In 2009 the crew on board the Australian passenger vessel OCEANIC DISCOVERER were conducting a fire and emergency drill in the port of Napier, New Zealand, which included a test of the watertight doors. For the test the master closed the doors remotely from the bridge. Some minutes later, the chief engineer was trapped by a door to the engine room when attempting to pass through. The chief engineer was taken to hospital, but died. The investigators of the New Zealand Transport Accident Investigation Commission (TAIC) found that crew members on board the vessel were used to the doors being set in "local control" on the bridge. When releasing the lever opening a door, the door would then stop in that position until activated for closing. With the bridge control in "doors closed" mode, however, the doors would close automatically when opened locally as the lever was released. It was also found that crew members had a habit of going through the doors before they were fully opened, and that the movement of the particular door had been set at twice the permitted speed. There was also a failure to the sound alarm for the closing of the door. Maintenance of the watertight doors was not a part of the safety management system on board.

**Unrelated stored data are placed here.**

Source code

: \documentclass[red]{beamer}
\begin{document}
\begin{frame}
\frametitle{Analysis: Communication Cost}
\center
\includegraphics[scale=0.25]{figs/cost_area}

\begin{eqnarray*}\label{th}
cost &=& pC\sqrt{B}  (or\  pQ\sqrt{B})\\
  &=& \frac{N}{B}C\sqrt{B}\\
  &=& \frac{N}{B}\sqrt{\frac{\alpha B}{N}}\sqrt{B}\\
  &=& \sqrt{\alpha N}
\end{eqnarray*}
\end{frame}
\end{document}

In 2011 the Maritime Authority of the Cayman Islands issued a warning concerning a near-miss on board a large yacht (above 1,000 GT). Due to a loss of power to the control of watertight doors, the doors went to their "fail safe" position closed. Hearing the local alarm for doors closing, a crew member went to investigate and tried to stop the door from closing by the use of his foot. He had to call for assistance and another crew member assisted to release him by using the local door control. The door was fully electric; had it been more powerful, like the hydraulically- operated doors are, the crew member would probably not have escaped without injury. Watertight doors on board ships will not open if an object is positioned between the door and the door frame, like doors of garages and elevators ashore.